Although the weather broke out of the teens Wednesday, Franklin County is expected to get anywhere from 5 to 10 inches of snow Thursday, according to National Weather Service meteorologist Nicole Belk. In anticipation of bad road conditions Thursday morning, Greenfield School Department canceled classes late in the afternoon Wednesday. Other school districts were expected to follow during the night.

The snow is expected to reduce visibility, Belk said. Wind gusts will climb to 25 to 35 mph in the afternoon. The temperature will then drop overnight to 0 degrees, with a wind chill of negative 15 to 20, and by Friday, the temperature is expected to hold in the single digits. By Monday, the temperature should climb up to about 30 degrees, although there’s a chance of more snow.

Meanwhile, at Koch’s Automotive Inc., Jayme Koch said it’s been “very good for business, but not so good for people.”

“We’re super busy this time of year usually, but it seems like these past couple weeks ... it’s affecting everybody,” Koch said.

The employees have been wearing as many layers as necessary to stay warm.
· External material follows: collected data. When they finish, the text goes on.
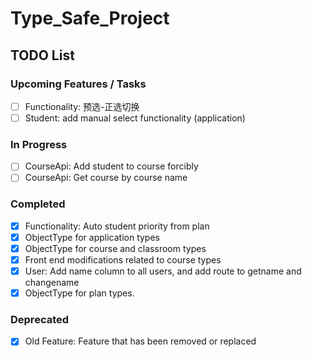 # Type_Safe_Project

## TODO List

### Upcoming Features / Tasks
- [ ] Functionality: 预选-正选切换
- [ ] Student: add manual select functionality (application)
### In Progress
- [ ] CourseApi: Add student to course forcibly
- [ ] CourseApi: Get course by course name
### Completed
- [x] Functionality: Auto student priority from plan
- [x] ObjectType for application types
- [x] ObjectType for course and classroom types
- [x] Front end modifications related to course types
- [x] User: Add name column to all users, and add route to getname and changename
- [x] ObjectType for plan types.
### Deprecated
- [x] Old Feature: Feature that has been removed or replaced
She added, “It’s tough because we’re all tired, but you got to take it when you can get it.”

At the shop, she said the phone has been constantly ringing all day and through the night. For the most part, people have called about their car batteries, she said.

“I’ve noticed, personally, things have been kind of crazy and out of whack,” Koch said.

Greenfield Fire Department has been busier than usual as well, Lt. Peter McIver said.

The department responded to two broken sprinkler system issues Tuesday and one in the middle of last week, he said, which is an uptick from the usual.

“It’s typical we see an occasional sprinkler break due to cold weather,” McIver said. “But the prolonged cold weather definitely does not help.”

He said any unprotected, unheated space is susceptible to that type of issue.

The biggest concern for the Fire Department, though, is carbon monoxide, McIver said. Sometimes, people try to heat their homes with their gas ovens, which he said is highly discouraged and not a safe practice that can lead to carbon monoxide in the home.

With the pending snow, the lieutenant said it’s important to make sure outdoor vents for heating devices are open and as clear as can be so there are less likely to be carbon monoxide issues.

“Lastly, stay warm,” McIver said. “It’s New England weather, and if anybody is stuck out in the cold, certainly seek shelter.”